Entries follow. Give back exactly the lines starting at the one containing "4. I was not" and ending at the one containing "## Features and Functionalities", and no other lines.

# Saved data entries
_ _ _ _ _

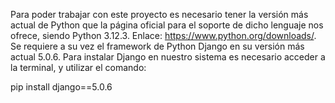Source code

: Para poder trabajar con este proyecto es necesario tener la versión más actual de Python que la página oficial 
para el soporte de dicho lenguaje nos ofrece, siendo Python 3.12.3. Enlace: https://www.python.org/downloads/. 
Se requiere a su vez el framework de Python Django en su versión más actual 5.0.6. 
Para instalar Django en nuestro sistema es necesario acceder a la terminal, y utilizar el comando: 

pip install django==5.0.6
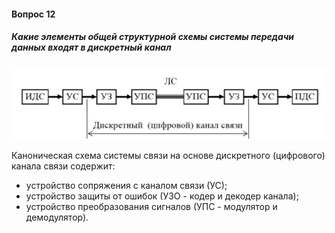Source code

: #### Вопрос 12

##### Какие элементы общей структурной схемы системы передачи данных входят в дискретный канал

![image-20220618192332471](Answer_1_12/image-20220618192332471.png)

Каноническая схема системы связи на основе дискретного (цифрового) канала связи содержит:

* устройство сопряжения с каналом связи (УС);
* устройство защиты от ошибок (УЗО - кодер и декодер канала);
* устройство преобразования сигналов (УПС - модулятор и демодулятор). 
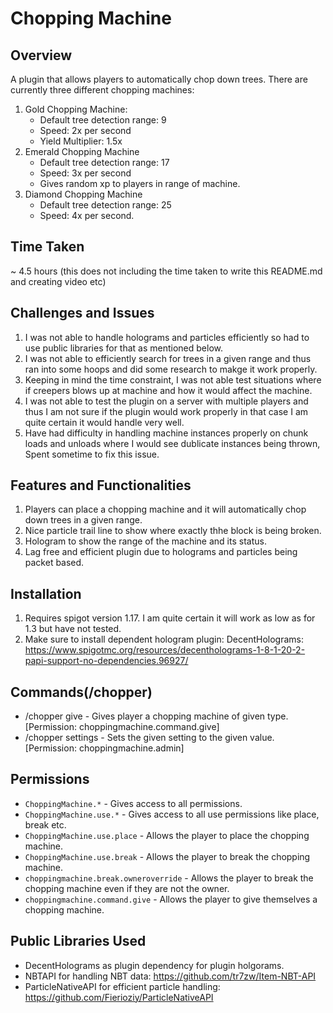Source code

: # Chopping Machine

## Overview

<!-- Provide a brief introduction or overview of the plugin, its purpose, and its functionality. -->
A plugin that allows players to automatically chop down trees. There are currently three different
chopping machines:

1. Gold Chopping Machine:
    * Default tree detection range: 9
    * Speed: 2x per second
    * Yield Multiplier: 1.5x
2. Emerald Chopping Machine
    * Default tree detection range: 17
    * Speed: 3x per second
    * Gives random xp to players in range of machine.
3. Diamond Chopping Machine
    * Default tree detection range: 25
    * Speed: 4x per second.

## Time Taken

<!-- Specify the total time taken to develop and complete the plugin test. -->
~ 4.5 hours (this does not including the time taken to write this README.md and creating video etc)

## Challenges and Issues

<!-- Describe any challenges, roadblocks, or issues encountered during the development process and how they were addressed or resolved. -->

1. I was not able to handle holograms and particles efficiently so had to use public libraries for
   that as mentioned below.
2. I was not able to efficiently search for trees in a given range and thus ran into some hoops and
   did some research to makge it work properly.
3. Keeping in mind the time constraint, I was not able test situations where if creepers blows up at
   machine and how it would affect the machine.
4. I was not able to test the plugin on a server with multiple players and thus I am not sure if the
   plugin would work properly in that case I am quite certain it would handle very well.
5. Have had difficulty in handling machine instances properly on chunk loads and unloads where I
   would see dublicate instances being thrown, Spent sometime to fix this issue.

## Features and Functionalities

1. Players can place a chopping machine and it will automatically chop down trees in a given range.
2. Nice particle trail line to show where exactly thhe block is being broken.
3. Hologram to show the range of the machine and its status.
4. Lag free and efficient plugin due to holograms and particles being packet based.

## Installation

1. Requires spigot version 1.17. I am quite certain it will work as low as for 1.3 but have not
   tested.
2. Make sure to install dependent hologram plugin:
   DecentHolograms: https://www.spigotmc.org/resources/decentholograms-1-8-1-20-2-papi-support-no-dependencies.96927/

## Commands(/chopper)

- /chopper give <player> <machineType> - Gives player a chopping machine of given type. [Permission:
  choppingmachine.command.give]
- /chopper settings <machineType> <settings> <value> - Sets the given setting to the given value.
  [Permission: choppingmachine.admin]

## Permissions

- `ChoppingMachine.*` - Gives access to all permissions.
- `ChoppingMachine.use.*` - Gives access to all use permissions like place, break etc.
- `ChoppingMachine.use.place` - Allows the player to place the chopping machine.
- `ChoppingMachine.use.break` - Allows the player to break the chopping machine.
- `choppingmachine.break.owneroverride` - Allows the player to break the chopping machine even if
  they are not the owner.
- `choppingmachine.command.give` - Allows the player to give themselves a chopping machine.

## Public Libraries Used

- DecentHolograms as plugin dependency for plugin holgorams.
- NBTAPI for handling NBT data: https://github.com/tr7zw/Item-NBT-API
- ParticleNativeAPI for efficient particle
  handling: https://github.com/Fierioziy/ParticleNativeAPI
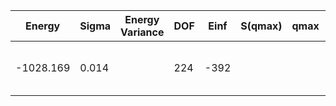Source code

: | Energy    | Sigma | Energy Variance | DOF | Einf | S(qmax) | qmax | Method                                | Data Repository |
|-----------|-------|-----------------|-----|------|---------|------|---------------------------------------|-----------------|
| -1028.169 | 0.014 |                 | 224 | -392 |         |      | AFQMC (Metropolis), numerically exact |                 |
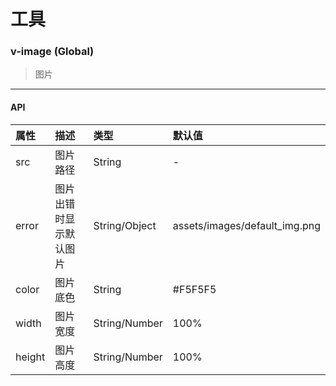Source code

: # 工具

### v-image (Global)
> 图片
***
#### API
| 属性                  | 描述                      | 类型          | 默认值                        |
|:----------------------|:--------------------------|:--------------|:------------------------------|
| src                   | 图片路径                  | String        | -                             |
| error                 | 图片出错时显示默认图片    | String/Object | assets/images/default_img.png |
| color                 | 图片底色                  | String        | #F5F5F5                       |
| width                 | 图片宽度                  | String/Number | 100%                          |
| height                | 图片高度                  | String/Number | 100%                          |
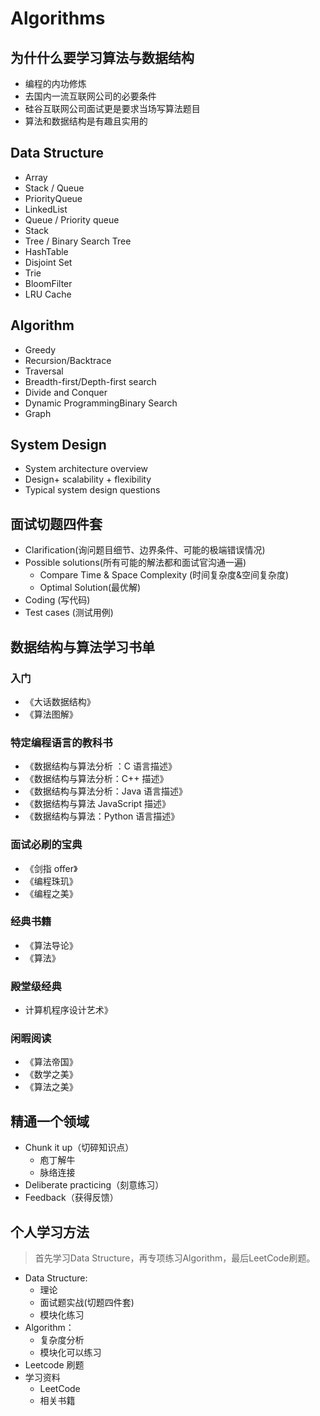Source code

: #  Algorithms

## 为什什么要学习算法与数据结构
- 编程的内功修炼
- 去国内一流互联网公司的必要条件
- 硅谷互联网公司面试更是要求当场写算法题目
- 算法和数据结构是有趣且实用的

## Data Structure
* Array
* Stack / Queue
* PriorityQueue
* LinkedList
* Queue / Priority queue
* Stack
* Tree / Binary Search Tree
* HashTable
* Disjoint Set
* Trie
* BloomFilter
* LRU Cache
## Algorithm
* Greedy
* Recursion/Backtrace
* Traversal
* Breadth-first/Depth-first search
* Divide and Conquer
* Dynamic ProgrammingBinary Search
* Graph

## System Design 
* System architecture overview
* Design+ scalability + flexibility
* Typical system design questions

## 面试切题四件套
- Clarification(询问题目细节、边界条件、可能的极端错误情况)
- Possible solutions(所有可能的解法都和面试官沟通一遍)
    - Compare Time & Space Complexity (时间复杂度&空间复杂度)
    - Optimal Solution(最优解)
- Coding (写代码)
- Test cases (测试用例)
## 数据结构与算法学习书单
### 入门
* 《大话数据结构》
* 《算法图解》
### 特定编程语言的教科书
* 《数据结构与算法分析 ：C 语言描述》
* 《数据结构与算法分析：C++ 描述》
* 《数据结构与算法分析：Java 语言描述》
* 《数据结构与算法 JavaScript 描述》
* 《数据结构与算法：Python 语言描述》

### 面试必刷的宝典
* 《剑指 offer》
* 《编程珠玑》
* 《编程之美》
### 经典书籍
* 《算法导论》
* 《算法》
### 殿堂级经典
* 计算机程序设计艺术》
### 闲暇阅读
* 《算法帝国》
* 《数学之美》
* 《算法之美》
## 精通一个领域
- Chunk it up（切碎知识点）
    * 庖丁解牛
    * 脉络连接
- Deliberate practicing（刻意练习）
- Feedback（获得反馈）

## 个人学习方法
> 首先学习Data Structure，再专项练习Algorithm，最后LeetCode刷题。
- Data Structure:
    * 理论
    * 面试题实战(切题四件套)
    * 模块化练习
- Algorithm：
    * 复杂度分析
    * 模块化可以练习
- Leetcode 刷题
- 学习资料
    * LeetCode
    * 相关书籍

_ _ _ _ _

# Answer to this problem
4. I was not able to test the plugin on a server with multiple players and thus I am not sure if the
   plugin would work properly in that case I am quite certain it would handle very well.
5. Have had difficulty in handling machine instances properly on chunk loads and unloads where I
   would see dublicate instances being thrown, Spent sometime to fix this issue.

## Features and Functionalities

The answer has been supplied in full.